On 24.05.2016 04:35, Nick Coghlan wrote:
On 24 May 2016 at 05:33, R. David Murray
wrote: On the other hand, the fact that *all* in-block persistent object state gets restored on block abort, regardless of where the exception occurred, could be somewhat confusing to Python programmers.
It occurs to me that you may want to talk to Mike Bayer and start digging into the way SQL Alchemy session objects work, as what you're describing here is starting to sound a *lot* like working with the SQL Alchemy ORM:
- you have stateful objects declared as classes (SQL Alchemy models) - you have volatile state in memory (the SQL Alchemy session) - you have transactional commits to persistent storage (also the session)
The difference would be that instead of working with a backing relational data store, you're working directly with persistent memory. It would also be interesting to see how much of this could be emulated with mmap and memoryview, permitting such code to have a slower fallback in cases where actual NVRAM wasn't available.

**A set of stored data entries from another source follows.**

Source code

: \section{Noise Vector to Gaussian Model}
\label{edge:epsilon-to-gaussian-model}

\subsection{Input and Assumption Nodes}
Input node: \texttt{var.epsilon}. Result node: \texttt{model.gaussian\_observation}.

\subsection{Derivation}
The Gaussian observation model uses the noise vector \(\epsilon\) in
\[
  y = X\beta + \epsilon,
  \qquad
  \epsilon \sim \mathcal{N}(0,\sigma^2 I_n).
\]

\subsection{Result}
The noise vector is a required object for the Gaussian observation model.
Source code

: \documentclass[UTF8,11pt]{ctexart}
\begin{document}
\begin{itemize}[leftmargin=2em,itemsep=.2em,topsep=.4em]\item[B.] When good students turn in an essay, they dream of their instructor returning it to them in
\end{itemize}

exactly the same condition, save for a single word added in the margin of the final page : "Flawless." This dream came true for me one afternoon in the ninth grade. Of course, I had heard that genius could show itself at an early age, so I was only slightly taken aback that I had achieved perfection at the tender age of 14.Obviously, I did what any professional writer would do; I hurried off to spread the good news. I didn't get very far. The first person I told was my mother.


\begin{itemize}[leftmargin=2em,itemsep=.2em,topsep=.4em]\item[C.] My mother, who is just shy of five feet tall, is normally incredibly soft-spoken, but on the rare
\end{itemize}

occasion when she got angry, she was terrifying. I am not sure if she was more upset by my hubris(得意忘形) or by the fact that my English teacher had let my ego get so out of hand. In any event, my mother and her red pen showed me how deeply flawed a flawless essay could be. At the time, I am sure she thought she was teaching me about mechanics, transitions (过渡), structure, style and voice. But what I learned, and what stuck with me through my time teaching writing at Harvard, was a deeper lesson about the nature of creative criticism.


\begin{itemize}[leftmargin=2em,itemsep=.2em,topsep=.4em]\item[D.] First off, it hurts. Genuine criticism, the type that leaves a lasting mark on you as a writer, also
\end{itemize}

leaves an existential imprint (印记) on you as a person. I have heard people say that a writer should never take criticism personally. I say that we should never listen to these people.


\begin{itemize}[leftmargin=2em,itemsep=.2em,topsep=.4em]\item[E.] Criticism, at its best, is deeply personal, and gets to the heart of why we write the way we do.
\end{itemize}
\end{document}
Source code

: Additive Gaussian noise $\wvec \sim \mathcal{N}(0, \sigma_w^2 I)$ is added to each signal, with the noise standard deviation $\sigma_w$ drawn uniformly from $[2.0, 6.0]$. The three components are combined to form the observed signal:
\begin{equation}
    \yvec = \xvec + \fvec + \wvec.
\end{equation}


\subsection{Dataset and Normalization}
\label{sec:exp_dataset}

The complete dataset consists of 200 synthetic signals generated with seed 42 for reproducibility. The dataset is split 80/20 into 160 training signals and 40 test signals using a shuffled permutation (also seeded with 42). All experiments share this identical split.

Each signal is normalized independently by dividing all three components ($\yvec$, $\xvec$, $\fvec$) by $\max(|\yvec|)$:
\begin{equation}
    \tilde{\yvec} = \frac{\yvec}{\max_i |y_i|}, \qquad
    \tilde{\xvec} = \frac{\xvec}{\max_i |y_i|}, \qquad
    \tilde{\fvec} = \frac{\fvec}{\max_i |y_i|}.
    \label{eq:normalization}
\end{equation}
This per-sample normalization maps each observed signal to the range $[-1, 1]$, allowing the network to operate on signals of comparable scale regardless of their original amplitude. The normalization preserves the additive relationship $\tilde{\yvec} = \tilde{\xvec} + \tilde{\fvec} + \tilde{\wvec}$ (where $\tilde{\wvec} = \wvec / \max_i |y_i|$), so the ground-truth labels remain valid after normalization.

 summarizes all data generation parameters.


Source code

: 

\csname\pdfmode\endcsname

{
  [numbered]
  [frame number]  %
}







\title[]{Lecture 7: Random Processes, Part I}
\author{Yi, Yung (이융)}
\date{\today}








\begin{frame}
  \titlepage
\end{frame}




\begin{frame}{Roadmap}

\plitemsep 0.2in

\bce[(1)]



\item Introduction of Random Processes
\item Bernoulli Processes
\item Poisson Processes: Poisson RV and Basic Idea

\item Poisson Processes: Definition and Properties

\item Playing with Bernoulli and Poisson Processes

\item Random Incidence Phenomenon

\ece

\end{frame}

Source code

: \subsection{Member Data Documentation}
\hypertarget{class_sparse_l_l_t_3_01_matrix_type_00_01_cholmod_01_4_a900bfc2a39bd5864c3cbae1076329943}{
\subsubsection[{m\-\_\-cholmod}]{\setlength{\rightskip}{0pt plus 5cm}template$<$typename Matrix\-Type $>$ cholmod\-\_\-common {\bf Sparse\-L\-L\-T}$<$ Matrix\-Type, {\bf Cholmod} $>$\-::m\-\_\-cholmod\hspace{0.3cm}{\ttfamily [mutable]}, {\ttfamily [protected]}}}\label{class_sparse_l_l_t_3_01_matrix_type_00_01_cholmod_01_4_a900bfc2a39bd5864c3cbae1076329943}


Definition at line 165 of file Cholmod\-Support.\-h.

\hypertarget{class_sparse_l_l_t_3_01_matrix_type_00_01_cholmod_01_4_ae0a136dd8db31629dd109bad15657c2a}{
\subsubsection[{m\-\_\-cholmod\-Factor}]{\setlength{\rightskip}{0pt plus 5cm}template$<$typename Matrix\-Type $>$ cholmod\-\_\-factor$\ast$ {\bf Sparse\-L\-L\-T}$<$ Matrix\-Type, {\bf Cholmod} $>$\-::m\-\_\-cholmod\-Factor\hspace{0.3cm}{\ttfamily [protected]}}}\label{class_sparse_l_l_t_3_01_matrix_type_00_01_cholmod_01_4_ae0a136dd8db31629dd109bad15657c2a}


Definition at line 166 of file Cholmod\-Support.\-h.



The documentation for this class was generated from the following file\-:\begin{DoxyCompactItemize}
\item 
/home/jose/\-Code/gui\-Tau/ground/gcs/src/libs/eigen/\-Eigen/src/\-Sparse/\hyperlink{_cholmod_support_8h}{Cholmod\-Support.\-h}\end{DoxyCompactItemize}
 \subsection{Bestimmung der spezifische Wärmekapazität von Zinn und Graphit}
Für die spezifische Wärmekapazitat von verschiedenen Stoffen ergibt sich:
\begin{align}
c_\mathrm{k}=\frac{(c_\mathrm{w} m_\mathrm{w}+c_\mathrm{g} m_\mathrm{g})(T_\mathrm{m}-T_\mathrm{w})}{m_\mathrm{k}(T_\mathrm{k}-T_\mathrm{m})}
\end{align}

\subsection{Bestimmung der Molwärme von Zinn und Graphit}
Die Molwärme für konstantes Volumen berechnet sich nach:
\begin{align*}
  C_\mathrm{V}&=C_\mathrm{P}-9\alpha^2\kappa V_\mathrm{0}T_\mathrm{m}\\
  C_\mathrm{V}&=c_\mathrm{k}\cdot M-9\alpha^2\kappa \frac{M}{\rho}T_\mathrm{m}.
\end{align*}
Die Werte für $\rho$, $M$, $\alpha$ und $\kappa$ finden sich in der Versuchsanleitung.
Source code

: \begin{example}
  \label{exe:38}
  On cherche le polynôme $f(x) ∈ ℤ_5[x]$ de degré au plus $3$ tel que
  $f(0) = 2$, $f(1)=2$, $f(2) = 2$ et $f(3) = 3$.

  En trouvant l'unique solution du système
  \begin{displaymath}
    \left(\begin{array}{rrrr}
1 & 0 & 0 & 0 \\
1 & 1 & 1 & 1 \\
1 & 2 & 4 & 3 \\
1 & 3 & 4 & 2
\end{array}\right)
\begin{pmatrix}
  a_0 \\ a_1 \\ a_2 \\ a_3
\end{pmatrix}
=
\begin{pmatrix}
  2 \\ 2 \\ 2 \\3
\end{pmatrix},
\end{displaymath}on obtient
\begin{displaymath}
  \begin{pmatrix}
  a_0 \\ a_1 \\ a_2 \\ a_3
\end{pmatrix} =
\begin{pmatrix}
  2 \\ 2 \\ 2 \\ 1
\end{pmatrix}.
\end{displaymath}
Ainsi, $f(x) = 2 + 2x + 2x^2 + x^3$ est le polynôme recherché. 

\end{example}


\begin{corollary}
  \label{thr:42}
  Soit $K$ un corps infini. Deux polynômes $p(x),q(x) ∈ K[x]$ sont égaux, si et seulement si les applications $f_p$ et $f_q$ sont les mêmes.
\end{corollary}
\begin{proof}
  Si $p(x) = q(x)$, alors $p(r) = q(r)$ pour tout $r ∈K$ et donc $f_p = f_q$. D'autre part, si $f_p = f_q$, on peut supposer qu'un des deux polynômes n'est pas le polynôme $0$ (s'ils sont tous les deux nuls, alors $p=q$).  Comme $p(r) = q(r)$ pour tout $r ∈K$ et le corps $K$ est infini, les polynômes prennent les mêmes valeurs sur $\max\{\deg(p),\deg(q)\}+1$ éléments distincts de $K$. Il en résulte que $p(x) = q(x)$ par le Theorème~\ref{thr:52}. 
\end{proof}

SQLAlchemy relies on underlying Python DB-API modules to work with the database, so in addition to the above you also have state in objects of those DB-API modules and these usually reference objects or buffers in the low-level database interface libraries to which Python has no direct access. As soon as you have memory in use which is not fully managed by Python, I don't think there's any way to implement transactions on memory in a meaningful way. The possible side effect in the unmanaged blocks would render such transactions meaningless, since a rollback in those would still leave you with the changes in the unmanaged blocks (other parts of the system). Now, back on topic: for writing to NVRAM, having a transaction mechanism in place does make sense, but it would have to be clear that only the bits stored in NVRAM are subject to the transaction. The reason here being that a failure while writing to NVRAM could potentially cause your machine to no longer boot. For volatile RAM, at worst, the process will die, but not have much effect on other running parts of the system, so there is less incentive to have transactions (unless, of course, you are deep into STM and want to work around the GIL :-)). Given that Armin Rigo has been working on STM for years, I'd suggest to talk to him about challenges and solutions for transactions on memory. My take on all this would be to work with NVRAM as block rather than single memory cells: allocate a lock on the NVRAM block try: copy the block into DRAM run manipulations in DRAM block write back DRAM block finally: release lock on NVRAM block so instead of worrying about a transaction failing while manipulating NVRAM, you only make sure that you can lock the NVRAM block and provide an atomic "block write to NVRAM" functionality. -- Marc-Andre Lemburg eGenix.com Professional Python Services directly from the Experts (#1, May 24 2016)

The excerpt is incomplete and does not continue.